WHAT THE TASK REQUIRES:
Copy every line from the data below in which the string "AreaType" can be found.

====== PROVIDED ENTRIES

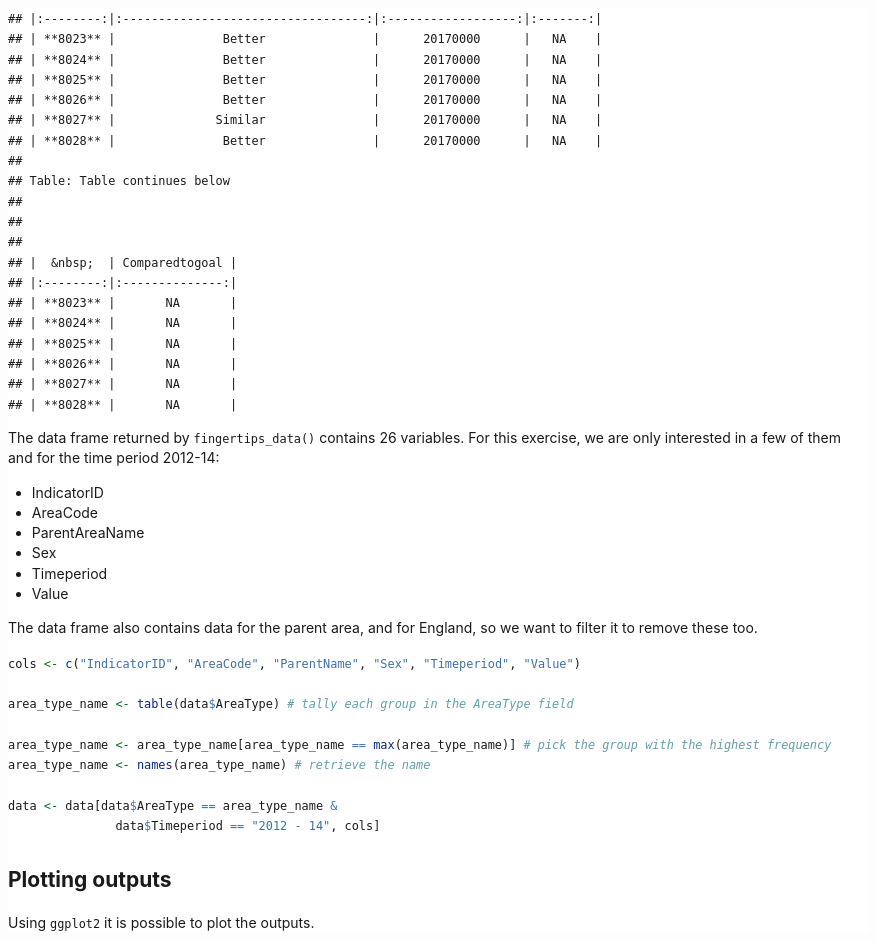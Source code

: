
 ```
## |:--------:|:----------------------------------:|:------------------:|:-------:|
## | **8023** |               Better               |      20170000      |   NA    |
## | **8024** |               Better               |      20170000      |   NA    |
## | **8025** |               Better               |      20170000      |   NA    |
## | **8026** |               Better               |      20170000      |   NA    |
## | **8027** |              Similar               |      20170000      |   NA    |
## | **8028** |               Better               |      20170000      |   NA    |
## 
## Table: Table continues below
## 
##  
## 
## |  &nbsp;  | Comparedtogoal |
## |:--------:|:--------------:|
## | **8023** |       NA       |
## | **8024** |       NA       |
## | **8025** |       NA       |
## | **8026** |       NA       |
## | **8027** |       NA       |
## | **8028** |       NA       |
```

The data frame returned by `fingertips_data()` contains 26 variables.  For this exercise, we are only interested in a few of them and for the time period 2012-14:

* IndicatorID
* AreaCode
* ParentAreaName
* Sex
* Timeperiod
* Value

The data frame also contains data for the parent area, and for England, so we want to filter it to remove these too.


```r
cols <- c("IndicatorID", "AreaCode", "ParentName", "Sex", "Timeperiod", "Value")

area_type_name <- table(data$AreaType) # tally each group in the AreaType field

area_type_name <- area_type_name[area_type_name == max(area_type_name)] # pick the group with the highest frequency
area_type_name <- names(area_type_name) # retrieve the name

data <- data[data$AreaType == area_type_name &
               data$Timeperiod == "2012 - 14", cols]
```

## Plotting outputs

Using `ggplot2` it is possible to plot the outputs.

============
====== PROVIDED ENTRIES

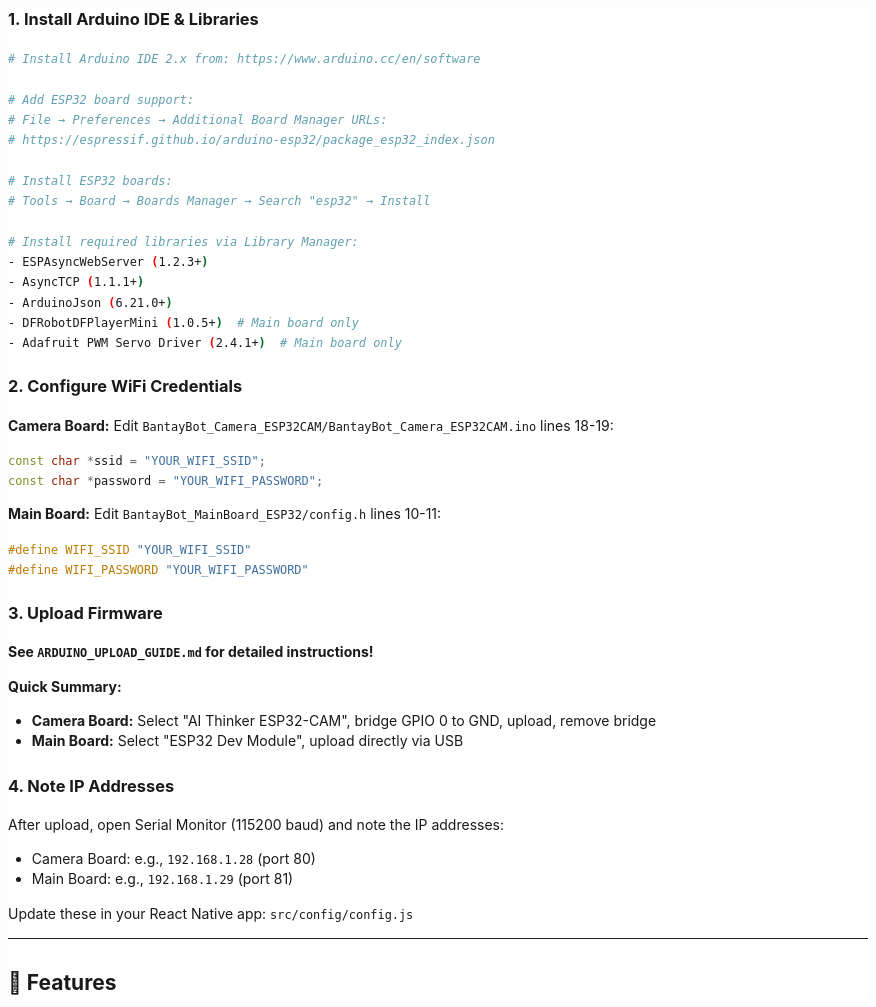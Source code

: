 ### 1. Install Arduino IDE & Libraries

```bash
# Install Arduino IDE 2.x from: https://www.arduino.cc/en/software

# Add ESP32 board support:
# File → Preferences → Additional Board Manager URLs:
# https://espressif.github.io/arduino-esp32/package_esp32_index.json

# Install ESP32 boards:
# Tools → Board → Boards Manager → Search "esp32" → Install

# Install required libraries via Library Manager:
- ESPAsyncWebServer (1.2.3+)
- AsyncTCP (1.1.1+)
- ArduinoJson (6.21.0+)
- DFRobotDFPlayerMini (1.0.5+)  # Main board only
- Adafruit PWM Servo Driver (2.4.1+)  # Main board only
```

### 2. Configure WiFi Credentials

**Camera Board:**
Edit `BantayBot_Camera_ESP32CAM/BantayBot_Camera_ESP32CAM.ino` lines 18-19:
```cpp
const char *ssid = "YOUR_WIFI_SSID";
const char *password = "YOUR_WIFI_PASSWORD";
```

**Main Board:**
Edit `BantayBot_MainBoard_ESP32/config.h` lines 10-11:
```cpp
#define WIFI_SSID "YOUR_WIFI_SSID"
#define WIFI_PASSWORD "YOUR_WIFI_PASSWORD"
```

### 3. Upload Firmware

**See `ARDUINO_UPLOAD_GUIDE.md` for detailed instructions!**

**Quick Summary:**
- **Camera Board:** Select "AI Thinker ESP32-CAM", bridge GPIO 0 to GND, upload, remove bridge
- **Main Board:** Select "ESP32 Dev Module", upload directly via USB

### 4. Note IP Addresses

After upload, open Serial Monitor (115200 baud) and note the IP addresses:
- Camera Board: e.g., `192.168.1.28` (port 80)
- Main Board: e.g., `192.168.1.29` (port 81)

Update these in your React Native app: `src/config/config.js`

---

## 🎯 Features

============
====== PROVIDED ENTRIES

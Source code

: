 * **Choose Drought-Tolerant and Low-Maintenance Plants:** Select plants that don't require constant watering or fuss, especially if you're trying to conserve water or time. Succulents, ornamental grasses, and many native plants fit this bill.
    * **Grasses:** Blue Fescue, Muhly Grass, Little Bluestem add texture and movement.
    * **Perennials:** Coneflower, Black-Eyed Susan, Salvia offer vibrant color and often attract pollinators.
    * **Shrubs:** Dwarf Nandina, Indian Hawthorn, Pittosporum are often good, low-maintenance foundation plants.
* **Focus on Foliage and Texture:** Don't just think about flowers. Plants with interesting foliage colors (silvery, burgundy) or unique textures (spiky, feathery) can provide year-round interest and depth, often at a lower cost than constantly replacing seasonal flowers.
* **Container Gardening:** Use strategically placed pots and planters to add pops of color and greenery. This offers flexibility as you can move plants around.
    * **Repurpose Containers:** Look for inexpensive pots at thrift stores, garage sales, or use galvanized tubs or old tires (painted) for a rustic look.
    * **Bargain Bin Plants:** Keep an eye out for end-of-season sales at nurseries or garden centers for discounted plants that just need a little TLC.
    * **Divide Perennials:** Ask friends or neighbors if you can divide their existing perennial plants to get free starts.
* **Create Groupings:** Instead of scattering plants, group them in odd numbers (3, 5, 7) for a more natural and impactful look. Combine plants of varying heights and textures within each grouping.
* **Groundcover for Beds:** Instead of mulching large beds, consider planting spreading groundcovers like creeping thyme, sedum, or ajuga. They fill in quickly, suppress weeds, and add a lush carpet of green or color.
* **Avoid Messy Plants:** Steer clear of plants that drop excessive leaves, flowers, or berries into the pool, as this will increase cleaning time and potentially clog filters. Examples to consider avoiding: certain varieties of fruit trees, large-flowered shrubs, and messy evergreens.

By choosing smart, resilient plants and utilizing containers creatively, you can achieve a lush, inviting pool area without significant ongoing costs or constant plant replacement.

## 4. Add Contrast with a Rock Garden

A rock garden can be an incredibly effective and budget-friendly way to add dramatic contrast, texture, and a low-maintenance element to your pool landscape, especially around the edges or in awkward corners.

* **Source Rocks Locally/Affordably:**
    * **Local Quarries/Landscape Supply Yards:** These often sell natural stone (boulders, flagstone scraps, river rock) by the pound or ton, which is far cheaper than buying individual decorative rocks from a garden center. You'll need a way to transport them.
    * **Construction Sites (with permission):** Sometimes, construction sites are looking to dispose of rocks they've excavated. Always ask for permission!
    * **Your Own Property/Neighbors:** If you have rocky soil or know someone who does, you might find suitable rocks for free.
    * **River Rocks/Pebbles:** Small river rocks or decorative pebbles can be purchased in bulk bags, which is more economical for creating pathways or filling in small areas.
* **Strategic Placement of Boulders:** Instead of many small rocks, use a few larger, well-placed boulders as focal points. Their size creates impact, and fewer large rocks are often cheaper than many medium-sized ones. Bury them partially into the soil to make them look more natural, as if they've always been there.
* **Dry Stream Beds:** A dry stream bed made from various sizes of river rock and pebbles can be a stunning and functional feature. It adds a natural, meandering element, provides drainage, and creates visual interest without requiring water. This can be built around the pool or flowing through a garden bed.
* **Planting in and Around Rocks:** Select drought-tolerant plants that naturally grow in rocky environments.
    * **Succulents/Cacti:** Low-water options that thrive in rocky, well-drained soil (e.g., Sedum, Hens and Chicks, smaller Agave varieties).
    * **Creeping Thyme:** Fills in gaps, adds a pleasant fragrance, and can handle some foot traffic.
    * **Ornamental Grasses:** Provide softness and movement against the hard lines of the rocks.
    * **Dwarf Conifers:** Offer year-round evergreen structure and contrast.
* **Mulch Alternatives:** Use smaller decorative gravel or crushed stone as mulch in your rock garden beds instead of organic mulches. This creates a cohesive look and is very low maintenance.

============

ANSWER TO THIS PROBLEM:
area_type_name <- table(data$AreaType) # tally each group in the AreaType field
data <- data[data$AreaType == area_type_name &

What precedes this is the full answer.